### [THE TASK]
Filter the listing below, keeping only the lines with the word "функции".
------------------------------------------------
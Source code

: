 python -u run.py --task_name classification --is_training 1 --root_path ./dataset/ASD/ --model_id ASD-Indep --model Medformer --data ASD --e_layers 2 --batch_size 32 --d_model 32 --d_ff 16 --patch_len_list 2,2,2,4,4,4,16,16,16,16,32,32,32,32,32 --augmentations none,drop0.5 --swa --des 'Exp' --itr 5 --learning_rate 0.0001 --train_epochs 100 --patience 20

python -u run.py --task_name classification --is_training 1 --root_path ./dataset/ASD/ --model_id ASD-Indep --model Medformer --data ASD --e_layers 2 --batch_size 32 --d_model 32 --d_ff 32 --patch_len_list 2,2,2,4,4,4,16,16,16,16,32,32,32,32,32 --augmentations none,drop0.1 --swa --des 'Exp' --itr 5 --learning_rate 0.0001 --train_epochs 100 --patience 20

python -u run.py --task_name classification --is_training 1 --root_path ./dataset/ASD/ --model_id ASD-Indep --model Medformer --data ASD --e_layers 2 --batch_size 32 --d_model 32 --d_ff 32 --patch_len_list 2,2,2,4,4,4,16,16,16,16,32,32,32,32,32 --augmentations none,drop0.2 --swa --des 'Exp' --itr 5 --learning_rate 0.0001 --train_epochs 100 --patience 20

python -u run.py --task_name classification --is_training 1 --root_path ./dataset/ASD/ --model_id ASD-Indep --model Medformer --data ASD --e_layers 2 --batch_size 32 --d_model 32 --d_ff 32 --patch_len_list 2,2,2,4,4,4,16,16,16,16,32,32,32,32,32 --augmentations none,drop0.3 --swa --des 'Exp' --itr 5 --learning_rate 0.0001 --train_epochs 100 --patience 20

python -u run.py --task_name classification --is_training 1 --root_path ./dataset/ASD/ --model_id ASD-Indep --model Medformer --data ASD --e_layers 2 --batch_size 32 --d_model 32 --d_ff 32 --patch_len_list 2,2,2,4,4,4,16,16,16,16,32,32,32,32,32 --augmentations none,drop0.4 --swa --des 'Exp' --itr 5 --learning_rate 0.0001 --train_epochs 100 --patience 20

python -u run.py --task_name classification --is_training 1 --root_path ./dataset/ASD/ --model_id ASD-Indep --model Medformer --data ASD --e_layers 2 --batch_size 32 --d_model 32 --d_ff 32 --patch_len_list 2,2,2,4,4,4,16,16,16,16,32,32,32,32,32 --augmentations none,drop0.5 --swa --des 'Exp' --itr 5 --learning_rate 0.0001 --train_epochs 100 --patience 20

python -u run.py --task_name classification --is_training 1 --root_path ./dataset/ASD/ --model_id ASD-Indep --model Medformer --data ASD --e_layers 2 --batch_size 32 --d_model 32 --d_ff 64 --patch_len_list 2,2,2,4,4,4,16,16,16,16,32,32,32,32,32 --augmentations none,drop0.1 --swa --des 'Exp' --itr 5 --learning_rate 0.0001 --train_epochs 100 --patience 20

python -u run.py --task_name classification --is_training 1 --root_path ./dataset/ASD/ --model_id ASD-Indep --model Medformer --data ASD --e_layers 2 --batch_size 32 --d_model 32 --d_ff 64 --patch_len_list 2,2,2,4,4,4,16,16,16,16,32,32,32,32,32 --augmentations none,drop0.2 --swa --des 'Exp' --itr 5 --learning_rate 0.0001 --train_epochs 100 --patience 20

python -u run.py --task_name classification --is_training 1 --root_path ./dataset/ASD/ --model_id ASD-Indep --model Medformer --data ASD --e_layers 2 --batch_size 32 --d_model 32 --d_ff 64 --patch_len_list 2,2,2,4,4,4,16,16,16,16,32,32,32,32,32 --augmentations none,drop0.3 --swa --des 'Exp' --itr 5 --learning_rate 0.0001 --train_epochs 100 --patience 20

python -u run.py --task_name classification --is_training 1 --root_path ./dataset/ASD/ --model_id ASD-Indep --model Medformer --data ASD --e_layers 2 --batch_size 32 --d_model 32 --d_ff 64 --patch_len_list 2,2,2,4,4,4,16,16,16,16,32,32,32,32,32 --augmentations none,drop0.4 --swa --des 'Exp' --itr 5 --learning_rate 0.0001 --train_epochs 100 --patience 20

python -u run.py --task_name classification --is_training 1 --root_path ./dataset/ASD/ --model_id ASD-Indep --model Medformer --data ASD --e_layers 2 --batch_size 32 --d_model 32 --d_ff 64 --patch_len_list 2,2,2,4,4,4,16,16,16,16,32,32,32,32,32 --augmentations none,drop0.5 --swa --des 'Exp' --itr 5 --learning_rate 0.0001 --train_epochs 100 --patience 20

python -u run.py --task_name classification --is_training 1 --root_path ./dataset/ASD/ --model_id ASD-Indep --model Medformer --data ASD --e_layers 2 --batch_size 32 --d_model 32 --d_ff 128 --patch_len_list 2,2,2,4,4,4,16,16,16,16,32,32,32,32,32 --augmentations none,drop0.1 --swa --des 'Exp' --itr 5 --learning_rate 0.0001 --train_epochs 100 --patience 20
------------------------------------------------
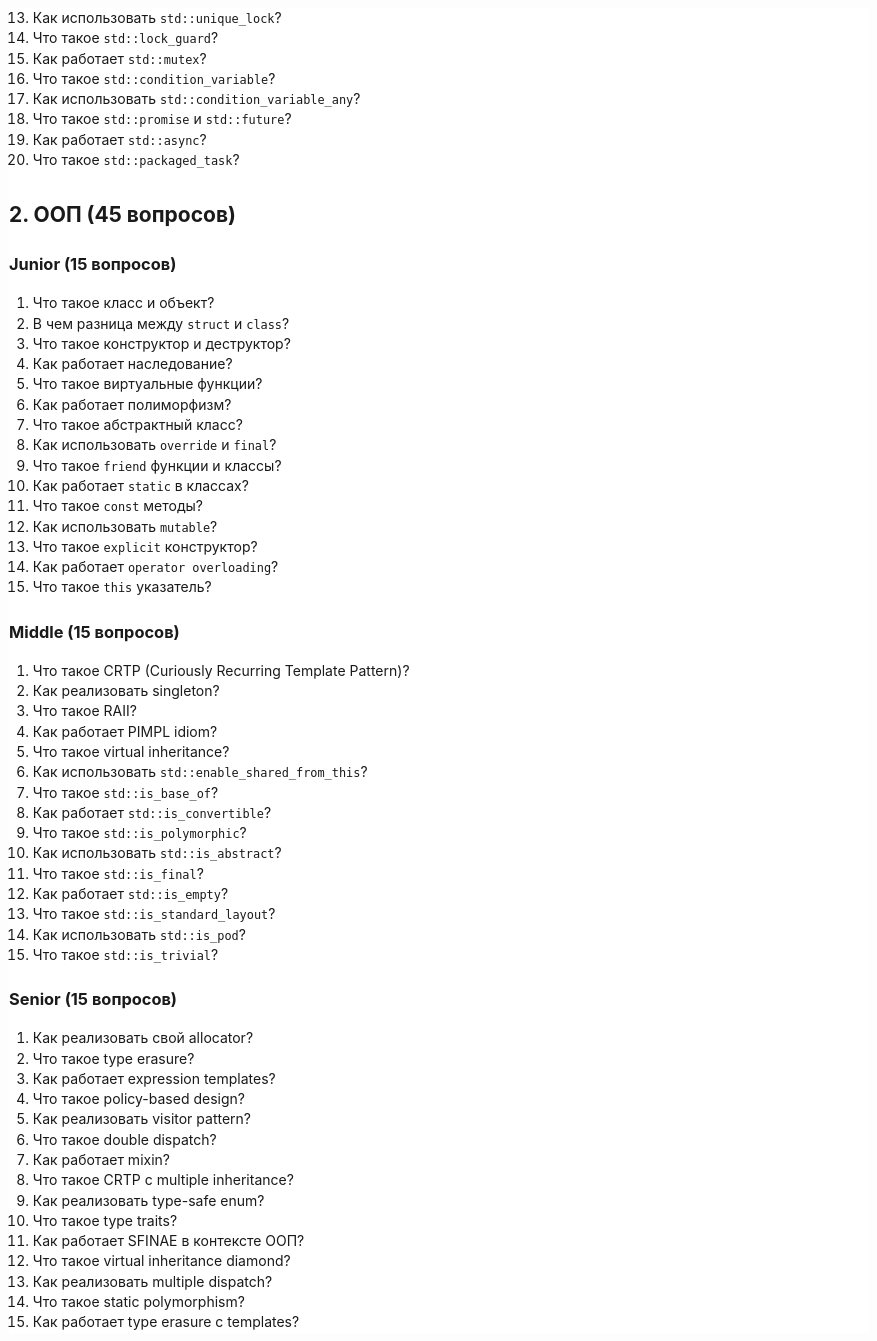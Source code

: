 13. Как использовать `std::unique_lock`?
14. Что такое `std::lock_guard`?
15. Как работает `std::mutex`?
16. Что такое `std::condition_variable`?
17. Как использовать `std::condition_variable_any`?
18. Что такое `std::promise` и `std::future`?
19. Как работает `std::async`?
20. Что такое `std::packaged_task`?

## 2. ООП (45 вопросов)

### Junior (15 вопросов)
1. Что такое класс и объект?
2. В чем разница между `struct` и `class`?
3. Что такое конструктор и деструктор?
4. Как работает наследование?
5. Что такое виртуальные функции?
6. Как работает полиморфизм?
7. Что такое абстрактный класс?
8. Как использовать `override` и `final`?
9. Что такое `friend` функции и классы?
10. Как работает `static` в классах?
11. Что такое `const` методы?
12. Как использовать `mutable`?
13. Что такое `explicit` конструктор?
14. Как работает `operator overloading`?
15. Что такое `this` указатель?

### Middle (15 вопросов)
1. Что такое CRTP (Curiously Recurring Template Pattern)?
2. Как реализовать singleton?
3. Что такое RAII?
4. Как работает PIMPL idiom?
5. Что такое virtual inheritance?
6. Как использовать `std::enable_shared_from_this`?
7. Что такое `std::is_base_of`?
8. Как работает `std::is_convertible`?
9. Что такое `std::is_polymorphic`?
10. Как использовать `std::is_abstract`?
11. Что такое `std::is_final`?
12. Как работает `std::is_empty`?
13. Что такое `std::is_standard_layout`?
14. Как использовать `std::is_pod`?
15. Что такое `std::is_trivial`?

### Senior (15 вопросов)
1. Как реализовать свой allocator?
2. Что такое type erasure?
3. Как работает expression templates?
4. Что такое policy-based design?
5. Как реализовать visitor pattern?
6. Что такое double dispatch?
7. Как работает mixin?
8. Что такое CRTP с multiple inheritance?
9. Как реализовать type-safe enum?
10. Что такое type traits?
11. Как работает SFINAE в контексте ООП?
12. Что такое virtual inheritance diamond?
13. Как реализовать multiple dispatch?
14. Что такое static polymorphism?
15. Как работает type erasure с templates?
------------------------------------------------
### [OUTPUT FOR THIS EXERCISE]
5. Что такое виртуальные функции?
9. Что такое `friend` функции и классы?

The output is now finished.